I apologize in advance, but I’m not letting go of this one without a fight.
The Nielsen Co. reported Monday that an estimated 106.5 million people watched the New Orleans Saints defeat Indianapolis during Sunday’s Super Bowl. That figure will go down historically as the most-watched television program in history, eclipsing the 105.97 million people who were estimated to have watched the final episode of M*A*S*H in 1983.
That hurts me. I’m a television junkie, and have been since birth. Granted, I fully recognize how ridiculous the majority of programming is (particularly nowadays, with about 75 million channels looking to fill space), but there are always a few gems to fill my needs. And, as far as sitcoms go, M*A*S*H is in rarified air for me, joining Cheers and I Love Lucy as my Sacred Triad of Laughter.
So, yeah, it bothered me a little bit when I heard that M*A*S*H was surpassed — particularly when you consider that the football team that resides in Indianapolis (as a fan of professional football teams in Baltimore, I am unwilling to refer to them by their mascot) was a participant in the game.
Now, don’t get me wrong. I love a good story. And there were plenty to go around with this year’s Super Bowl. There was Peyton Manning, looking to etch his name in the Mt. Olympus of quarterbacks with a second championship ring. There was the first-year head coach of Indianapolis trying to win it all as a rookie leader. And, then, well, you had the Saints.
The franchise that had won two playoff games in its 40-plus years of playing professional football had knocked off two future Hall of Fame quarterbacks in a row just to get to the big game. Their star quarterback had been left in the mental scrap heap of many NFL organizations because of a shredded throwing shoulder. Their somewhat underachieving running back, Reggie Bush, was looking to become only the third man in history to win a national championship in college, a Heisman Trophy and a Super Bowl ring. And, of course, you had a region of the country that had been so ravaged by Hurricane Katrina that they clung loyally to their Saints, and it was just flat-out American to pull for that team to help lift the spirits of that community.
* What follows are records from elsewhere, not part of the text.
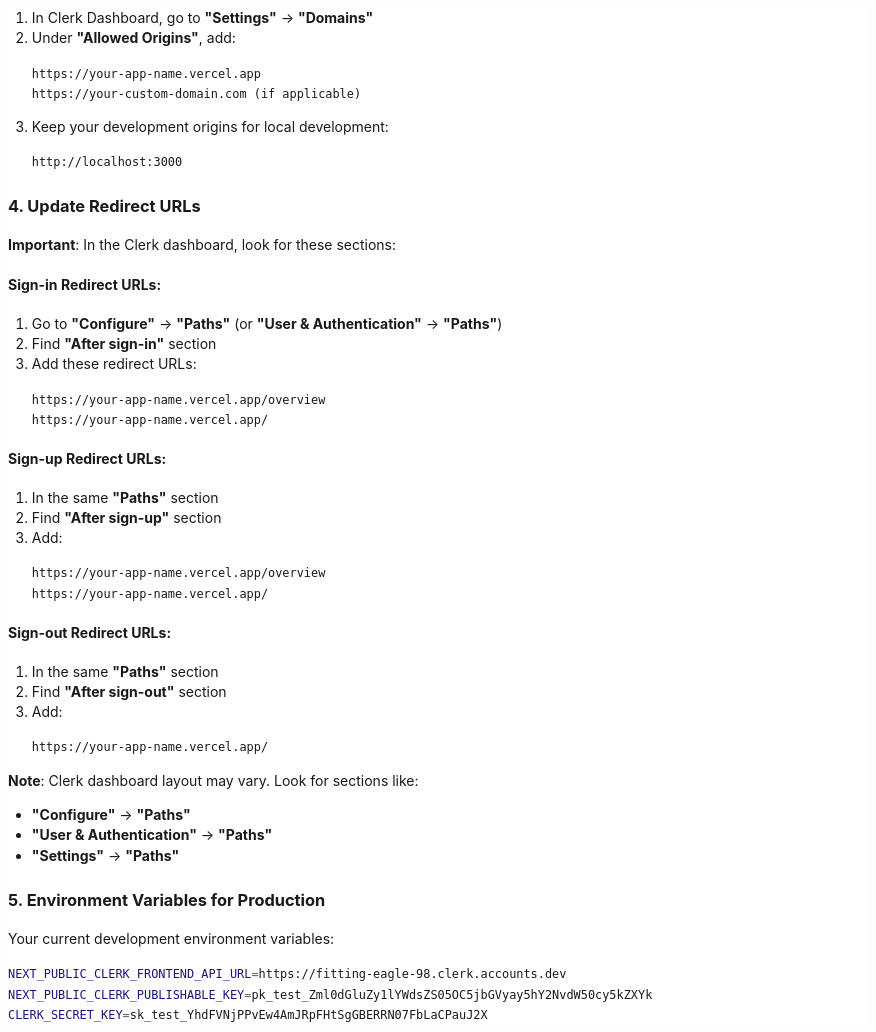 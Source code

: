 1. In Clerk Dashboard, go to **"Settings"** → **"Domains"**
2. Under **"Allowed Origins"**, add:
   ```
   https://your-app-name.vercel.app
   https://your-custom-domain.com (if applicable)
   ```
3. Keep your development origins for local development:
   ```
   http://localhost:3000
   ```

### 4. Update Redirect URLs

**Important**: In the Clerk dashboard, look for these sections:

#### Sign-in Redirect URLs:
1. Go to **"Configure"** → **"Paths"** (or **"User & Authentication"** → **"Paths"**)
2. Find **"After sign-in"** section
3. Add these redirect URLs:
   ```
   https://your-app-name.vercel.app/overview
   https://your-app-name.vercel.app/
   ```

#### Sign-up Redirect URLs:
1. In the same **"Paths"** section
2. Find **"After sign-up"** section
3. Add:
   ```
   https://your-app-name.vercel.app/overview
   https://your-app-name.vercel.app/
   ```

#### Sign-out Redirect URLs:
1. In the same **"Paths"** section
2. Find **"After sign-out"** section
3. Add:
   ```
   https://your-app-name.vercel.app/
   ```

**Note**: Clerk dashboard layout may vary. Look for sections like:
- **"Configure"** → **"Paths"**
- **"User & Authentication"** → **"Paths"**
- **"Settings"** → **"Paths"**

### 5. Environment Variables for Production

Your current development environment variables:
```bash
NEXT_PUBLIC_CLERK_FRONTEND_API_URL=https://fitting-eagle-98.clerk.accounts.dev
NEXT_PUBLIC_CLERK_PUBLISHABLE_KEY=pk_test_Zml0dGluZy1lYWdsZS05OC5jbGVyay5hY2NvdW50cy5kZXYk
CLERK_SECRET_KEY=sk_test_YhdFVNjPPvEw4AmJRpFHtSgGBERRN07FbLaCPauJ2X
```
All great stories. Plus, the game was terrific. It was clean and crisp, outside of Manning’s interception in the fourth quarter that blew open the game. It was entertaining, as both quarterbacks showed their Hall of Fame credentials to the nation. And it was good drama, with the Saints coming back from a first-quarter deficit and neither team seeming to give in to the pressure.
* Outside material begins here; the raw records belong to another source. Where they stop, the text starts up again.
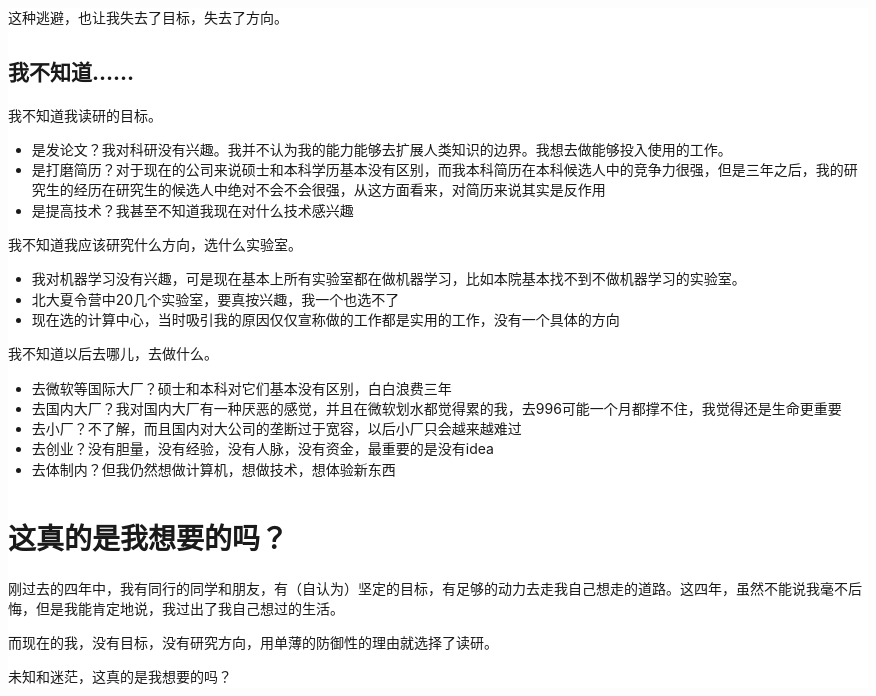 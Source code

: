 这种逃避，也让我失去了目标，失去了方向。

## 我不知道……

我不知道我读研的目标。

- 是发论文？我对科研没有兴趣。我并不认为我的能力能够去扩展人类知识的边界。我想去做能够投入使用的工作。
- 是打磨简历？对于现在的公司来说硕士和本科学历基本没有区别，而我本科简历在本科候选人中的竞争力很强，但是三年之后，我的研究生的经历在研究生的候选人中绝对不会不会很强，从这方面看来，对简历来说其实是反作用
- 是提高技术？我甚至不知道我现在对什么技术感兴趣

我不知道我应该研究什么方向，选什么实验室。

- 我对机器学习没有兴趣，可是现在基本上所有实验室都在做机器学习，比如本院基本找不到不做机器学习的实验室。
- 北大夏令营中20几个实验室，要真按兴趣，我一个也选不了
- 现在选的计算中心，当时吸引我的原因仅仅宣称做的工作都是实用的工作，没有一个具体的方向

我不知道以后去哪儿，去做什么。

- 去微软等国际大厂？硕士和本科对它们基本没有区别，白白浪费三年
- 去国内大厂？我对国内大厂有一种厌恶的感觉，并且在微软划水都觉得累的我，去996可能一个月都撑不住，我觉得还是生命更重要
- 去小厂？不了解，而且国内对大公司的垄断过于宽容，以后小厂只会越来越难过
- 去创业？没有胆量，没有经验，没有人脉，没有资金，最重要的是没有idea
- 去体制内？但我仍然想做计算机，想做技术，想体验新东西

# 这真的是我想要的吗？

刚过去的四年中，我有同行的同学和朋友，有（自认为）坚定的目标，有足够的动力去走我自己想走的道路。这四年，虽然不能说我毫不后悔，但是我能肯定地说，我过出了我自己想过的生活。

而现在的我，没有目标，没有研究方向，用单薄的防御性的理由就选择了读研。

未知和迷茫，这真的是我想要的吗？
But the most watched television program in history? This is where I take exception. For starters, Nielsen ratings are not an exact science. They are compiled through two methods: the set meter that is physically hooked up to random people’s television sets to monitor their viewing habits; and the people meter, wherein a packet is sent to a home, and the resident fills out viewership patterns in the household and sends the information back to Nielsen.
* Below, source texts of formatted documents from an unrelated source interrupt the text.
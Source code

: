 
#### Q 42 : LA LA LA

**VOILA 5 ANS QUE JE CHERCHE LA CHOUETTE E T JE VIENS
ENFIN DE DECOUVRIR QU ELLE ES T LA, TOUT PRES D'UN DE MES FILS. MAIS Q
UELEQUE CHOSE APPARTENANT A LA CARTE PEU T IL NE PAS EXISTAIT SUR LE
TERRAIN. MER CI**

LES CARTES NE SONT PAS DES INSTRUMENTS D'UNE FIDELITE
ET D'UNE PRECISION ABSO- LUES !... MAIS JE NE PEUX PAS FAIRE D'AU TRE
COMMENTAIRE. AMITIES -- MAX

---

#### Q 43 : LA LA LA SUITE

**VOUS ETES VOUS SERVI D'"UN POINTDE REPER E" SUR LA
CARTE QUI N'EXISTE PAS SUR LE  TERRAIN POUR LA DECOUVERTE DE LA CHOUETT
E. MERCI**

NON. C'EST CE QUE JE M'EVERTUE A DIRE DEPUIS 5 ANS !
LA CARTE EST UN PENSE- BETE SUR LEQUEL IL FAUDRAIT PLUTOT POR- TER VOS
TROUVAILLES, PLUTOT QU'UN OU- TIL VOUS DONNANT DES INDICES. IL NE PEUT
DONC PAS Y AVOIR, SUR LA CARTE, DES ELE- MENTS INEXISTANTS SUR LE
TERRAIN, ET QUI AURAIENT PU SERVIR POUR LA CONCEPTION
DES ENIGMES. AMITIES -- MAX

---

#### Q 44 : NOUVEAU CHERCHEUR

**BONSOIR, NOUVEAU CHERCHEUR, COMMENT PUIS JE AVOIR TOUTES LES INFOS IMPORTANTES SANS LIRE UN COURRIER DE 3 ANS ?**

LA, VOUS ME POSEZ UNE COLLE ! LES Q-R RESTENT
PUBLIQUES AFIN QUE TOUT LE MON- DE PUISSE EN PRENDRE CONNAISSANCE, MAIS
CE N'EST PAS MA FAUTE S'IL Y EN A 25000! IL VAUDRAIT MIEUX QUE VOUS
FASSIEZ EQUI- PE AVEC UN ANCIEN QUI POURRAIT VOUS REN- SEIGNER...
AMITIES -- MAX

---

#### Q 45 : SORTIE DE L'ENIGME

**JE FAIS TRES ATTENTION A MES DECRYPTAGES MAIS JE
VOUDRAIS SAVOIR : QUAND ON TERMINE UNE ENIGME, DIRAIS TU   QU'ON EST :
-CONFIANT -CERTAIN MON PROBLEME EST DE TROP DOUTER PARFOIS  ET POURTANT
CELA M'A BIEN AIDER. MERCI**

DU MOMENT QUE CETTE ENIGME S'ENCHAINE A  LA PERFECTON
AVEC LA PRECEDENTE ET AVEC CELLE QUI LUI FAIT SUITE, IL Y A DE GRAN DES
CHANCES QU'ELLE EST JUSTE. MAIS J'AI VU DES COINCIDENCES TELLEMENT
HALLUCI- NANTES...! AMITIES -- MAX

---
Also, consider that the population in this country was about 234 million people in 1983, compared to more than 300 million today. Those numbers alone will provide a few more viewers.
It’s like all this talk about movies and where they rank in box office numbers. I guess that if a ticket costs about 45,000 times more than it did a few decades ago, the box office receipts will be a bit higher, correct? Do you mean to tell me that Avatar is a more popular movie than Casablanca or Star Wars or Debbie Does Dalla...
But I digress.
It’s always impressive when ratings or movies or anything break new ground, and it should be recognized for that specific achievement. I know this was a popular game, but I also remember when Joe Montana and Dan Marino squared off in the Super Bowl a few decades ago, and I seem to recall there being a lot more buzz and excitement.
Of course, it also helps when a huge chunk of the East Coast was confined to a form of house arrest during last weekend’s blizzard. Think the numbers would have been different if all the Super Bowl parties scheduled would have gone off without a hitch?
But maybe all of this is just sour grapes on my part. After all, I loved M*A*S*H — and I hate that team in Indianapolis.